O extermínio da memória
13 dez 17

O extermínio da memória

Michel Gherman

Ualid Rabah é vezeiro no uso de discursos exclusivistas. Dessa forma, apesar de indignar e ofender a todos que se preocupam com a memória do Holocausto, o título de seu artigo não chega a surpreender. Afinal, ao qualificar a decisão norte-americana de “sinal verde à ‘solução final’ na Palestina”, Rabah apenas comete mais um desatino em uma lista bastante grande e variada.

O que pode nos surpreender é que um jornal respeitado e de grande circulação não tenha tido constrangimento em incluir em suas páginas um artigo assim intitulado. Mas Ualid não pode ser acusado de incoerente. Se ele inicia o artigo com uma provocação, essa é a dinâmica do texto como um todo. Em cada parágrafo há falseamento da história, simplificação de processos complexos e o estabelecimento de uma narrativa de exclusão e intolerância ao outro.

Já no início, o autor promove uma revisita, digamos assim, peculiar à história dos judeus e da Palestina. Segundo sua lógica, a decisão de Trump marcaria uma espécie de apoio linear e constante dos EUA a Israel. Para provar sua tese, Ualid ignora o vínculo histórico dos judeus com aquela terra, chama os judeus de “estrangeiros” e, mais ainda, faz isso justificando a partilha da Palestina como um aceno dos Estados Unidos a “estrangeiros perseguidos e massacrados (…) na Europa”.

Ualid constrói uma narrativa em que não teria havido movimento sionista, os judeus não teriam relação com a Terra de Israel e nem teriam começado um processo contínuo de imigração ao território. Houve o Holocausto na Europa e eles foram para lá. Quem os teria ajudado? Os Estados Unidos.

Aqui o autor “esquece” as negociações para o fim do conflito entre árabes e judeus, “esquece” os acordos de Hussein Macahon, “esquece” as tentativas árabe-palestinas para impedir a entrada de judeus europeus na Palestina (o livro Branco) em pleno domínio nazista. “Esquece” que o bloco soviético apoiou a partilha da Palestina, “esquece” que lideranças palestinas, tal qual o Mufti Amin Al Hissein apoiou Hitler. Enfim, “esquece” tudo aquilo que atrapalha sua narrativa.

Além de “esquecer”, ele cria a ideia de que foram os Estados Unidos que propuseram a partilha, estabelece uma continuidade histórica entre habitantes que viviam na região em tempos bíblicos e na atualidade e chama as cidades bíblicas de…. cidades palestinas. Tudo isso ignorando qualquer vínculo, memória ou história judaica na região. Na fantasia construída no artigo, a história judaica se transforma em uma história palestina.
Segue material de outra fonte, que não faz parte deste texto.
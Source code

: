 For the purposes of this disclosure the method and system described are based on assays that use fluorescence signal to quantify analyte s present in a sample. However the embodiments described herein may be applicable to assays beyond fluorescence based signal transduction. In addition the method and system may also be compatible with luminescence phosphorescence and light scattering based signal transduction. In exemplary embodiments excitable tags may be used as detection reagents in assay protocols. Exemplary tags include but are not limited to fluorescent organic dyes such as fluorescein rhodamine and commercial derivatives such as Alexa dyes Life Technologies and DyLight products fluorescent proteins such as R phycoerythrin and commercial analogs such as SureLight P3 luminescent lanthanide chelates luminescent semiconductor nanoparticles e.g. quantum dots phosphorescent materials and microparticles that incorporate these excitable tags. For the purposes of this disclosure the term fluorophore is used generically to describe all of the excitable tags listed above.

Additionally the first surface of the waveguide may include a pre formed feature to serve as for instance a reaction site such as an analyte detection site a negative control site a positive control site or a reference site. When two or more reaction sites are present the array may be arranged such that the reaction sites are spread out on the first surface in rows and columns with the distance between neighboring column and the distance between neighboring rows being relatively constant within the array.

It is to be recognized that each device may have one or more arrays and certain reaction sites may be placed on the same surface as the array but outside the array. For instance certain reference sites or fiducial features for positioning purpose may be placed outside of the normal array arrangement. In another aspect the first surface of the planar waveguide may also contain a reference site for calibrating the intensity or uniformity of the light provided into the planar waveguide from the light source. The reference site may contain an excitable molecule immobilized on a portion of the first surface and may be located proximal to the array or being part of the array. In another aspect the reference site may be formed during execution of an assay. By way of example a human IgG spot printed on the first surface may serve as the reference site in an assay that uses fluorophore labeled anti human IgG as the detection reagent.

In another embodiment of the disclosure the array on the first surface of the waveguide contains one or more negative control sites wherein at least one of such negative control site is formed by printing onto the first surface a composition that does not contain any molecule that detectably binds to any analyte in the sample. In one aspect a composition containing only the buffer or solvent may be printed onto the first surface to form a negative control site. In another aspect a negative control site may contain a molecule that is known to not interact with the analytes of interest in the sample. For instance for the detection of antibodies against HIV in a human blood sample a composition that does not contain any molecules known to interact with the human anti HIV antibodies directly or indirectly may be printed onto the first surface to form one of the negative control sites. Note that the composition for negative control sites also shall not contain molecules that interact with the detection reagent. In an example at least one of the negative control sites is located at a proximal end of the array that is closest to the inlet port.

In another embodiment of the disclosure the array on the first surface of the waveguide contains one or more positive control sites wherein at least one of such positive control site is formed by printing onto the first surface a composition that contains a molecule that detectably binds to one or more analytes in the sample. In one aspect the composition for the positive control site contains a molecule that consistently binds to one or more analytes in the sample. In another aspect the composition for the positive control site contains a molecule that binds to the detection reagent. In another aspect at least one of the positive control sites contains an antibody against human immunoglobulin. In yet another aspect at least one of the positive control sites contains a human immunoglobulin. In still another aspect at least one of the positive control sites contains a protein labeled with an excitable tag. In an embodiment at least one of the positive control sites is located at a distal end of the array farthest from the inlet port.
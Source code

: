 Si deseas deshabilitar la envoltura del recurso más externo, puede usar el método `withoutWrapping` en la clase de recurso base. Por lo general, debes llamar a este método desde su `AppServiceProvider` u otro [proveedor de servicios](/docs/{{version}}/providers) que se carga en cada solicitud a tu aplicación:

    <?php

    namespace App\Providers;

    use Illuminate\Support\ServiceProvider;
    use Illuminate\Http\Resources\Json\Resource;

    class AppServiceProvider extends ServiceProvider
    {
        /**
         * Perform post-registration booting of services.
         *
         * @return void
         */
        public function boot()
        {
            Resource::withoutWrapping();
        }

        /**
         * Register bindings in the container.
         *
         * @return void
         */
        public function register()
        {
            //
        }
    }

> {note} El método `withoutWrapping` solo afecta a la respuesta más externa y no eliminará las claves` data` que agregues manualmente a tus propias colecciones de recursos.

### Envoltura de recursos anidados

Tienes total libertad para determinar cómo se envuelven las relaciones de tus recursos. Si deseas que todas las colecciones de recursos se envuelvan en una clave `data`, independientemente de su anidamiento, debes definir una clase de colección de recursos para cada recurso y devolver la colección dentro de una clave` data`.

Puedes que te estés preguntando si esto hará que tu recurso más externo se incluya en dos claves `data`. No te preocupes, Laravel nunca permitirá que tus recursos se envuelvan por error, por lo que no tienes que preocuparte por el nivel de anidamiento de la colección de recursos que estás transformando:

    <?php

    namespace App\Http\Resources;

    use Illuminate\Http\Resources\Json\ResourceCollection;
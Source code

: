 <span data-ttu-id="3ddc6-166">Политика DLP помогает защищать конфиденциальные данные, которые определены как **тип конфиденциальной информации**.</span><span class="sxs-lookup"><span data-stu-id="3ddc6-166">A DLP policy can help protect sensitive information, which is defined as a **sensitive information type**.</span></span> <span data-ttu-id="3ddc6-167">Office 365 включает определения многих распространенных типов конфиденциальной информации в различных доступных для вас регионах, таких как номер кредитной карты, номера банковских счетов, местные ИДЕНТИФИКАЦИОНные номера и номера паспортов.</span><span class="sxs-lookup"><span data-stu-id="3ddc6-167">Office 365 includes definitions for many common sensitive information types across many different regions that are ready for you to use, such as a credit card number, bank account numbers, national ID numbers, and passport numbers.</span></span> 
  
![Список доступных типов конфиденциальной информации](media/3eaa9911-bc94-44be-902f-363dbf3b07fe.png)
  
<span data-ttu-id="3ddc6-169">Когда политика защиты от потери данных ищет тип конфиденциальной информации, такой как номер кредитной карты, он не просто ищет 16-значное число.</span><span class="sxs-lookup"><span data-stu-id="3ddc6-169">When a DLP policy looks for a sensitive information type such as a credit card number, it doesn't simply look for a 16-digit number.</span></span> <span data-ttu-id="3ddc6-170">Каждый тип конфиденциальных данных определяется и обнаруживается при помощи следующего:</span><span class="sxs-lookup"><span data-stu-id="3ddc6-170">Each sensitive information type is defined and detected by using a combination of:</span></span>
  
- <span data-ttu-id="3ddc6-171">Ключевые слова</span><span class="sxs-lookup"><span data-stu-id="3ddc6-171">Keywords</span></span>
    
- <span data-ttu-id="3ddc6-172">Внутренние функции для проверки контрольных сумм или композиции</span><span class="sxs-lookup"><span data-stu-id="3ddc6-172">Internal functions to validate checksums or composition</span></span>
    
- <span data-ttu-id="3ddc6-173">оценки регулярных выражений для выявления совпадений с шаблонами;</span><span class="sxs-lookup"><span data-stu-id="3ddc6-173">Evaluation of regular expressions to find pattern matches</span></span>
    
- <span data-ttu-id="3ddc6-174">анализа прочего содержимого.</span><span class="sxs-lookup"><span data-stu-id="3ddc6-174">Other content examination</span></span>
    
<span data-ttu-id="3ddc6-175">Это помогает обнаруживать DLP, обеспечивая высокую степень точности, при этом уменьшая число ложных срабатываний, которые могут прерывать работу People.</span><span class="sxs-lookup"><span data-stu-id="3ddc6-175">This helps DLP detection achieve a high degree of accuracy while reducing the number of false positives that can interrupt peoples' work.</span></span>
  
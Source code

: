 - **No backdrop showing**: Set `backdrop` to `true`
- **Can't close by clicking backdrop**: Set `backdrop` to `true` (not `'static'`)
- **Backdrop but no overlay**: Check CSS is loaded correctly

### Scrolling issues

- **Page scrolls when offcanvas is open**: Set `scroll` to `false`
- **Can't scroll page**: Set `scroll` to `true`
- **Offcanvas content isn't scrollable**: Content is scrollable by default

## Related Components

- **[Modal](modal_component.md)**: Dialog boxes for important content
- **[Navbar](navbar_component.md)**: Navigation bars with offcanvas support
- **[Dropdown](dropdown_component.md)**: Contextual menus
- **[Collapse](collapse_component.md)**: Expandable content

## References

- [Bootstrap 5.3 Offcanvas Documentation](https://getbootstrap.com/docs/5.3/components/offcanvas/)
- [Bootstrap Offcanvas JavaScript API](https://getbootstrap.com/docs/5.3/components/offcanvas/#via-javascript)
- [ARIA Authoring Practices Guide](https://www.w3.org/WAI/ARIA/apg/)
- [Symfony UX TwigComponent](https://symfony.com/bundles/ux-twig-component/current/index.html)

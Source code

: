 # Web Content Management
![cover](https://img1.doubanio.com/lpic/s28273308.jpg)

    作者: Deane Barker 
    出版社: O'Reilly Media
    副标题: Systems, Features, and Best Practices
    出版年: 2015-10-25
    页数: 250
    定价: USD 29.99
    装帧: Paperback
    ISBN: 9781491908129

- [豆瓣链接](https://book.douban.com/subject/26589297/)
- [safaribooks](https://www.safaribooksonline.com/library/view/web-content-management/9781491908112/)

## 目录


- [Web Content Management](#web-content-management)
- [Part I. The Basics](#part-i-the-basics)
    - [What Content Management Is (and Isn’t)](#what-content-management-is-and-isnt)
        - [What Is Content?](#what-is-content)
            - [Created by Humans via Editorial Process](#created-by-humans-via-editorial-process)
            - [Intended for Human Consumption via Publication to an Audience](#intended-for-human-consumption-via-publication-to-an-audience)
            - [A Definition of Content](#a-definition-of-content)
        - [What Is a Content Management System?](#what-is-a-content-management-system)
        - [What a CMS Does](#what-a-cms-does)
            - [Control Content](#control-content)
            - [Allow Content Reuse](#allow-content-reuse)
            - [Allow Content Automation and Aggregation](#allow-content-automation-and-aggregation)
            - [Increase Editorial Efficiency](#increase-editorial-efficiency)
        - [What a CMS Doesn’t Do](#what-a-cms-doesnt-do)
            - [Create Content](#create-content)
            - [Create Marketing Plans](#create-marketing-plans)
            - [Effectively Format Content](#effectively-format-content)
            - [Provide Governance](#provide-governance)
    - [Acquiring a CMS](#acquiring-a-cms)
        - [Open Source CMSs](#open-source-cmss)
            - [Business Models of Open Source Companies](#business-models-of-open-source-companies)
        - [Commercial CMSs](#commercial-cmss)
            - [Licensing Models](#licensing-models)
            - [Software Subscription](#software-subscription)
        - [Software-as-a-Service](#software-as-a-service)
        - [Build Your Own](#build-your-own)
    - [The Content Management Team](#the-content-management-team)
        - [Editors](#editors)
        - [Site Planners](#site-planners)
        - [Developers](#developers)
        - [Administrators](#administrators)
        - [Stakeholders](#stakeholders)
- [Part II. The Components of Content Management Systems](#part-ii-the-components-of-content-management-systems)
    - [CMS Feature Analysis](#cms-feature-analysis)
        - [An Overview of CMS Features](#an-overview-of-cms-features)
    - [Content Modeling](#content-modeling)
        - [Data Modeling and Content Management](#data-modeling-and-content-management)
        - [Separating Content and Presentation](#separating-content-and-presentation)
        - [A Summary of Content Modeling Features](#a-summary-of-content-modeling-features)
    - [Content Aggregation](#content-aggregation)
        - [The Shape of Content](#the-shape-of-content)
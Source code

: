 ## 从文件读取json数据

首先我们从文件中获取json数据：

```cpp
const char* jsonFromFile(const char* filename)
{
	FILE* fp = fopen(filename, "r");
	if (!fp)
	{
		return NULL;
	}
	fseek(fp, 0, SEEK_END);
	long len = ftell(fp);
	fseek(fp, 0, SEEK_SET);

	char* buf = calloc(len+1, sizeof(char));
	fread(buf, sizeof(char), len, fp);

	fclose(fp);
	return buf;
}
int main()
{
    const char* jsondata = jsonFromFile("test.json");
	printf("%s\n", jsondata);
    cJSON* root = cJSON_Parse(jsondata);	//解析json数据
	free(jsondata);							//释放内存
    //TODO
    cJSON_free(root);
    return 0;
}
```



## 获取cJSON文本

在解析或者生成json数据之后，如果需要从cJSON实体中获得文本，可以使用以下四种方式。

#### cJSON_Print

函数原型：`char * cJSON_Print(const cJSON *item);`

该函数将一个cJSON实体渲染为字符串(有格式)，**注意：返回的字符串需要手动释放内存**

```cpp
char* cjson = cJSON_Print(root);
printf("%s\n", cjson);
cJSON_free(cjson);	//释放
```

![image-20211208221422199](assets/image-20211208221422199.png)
O texto promove uma limpeza da história, excluindo o que incomoda e acrescentando o que convém. Age como um assassino da memória. Tudo isso em nome da própria “história”, em nome da própria memória.

Vejam, a decisão de Trump até pode ser criticada. Pode-se dizer que a decisão fortalece discursos belicosos na região. Mas o centro do artigo de Ualid não é discordar de Trump, é desconsiderar a história judaica em Jerusalém.

Ao final, Ualid volta a usar o conceito de “solução final” na Palestina afirmando que a intenção de tal plano seria “a expulsão de todos os palestinos para que seus lugares sejam ocupados apenas por quem professa o judaísmo”. Aqui, o leitor mais atento vai notar que Ualid, além de supor um plano maquiavélico de troca populacional, desconsidera a existência do povo judeu, tratando-o apenas como gente que professa uma religião.

Essa é a base de toda sua argumentação: o povo judeu não existe, não havendo direito, portanto, a um Estado. Para isso promove apagamento de marcas de memória, da história judaica, de vínculos com Jerusalém.

Para terminar, o autor usa de mais um arremedo de desonestidade intelectual ao ensaiar a acusação de que os judeus planejam pureza étnica e racial na Palestina.

O discurso de Ualid Rabah fortalece setores radicais de ambos os lados e enfraquece os que buscam uma solução justa e negociada para israelenses e palestinos.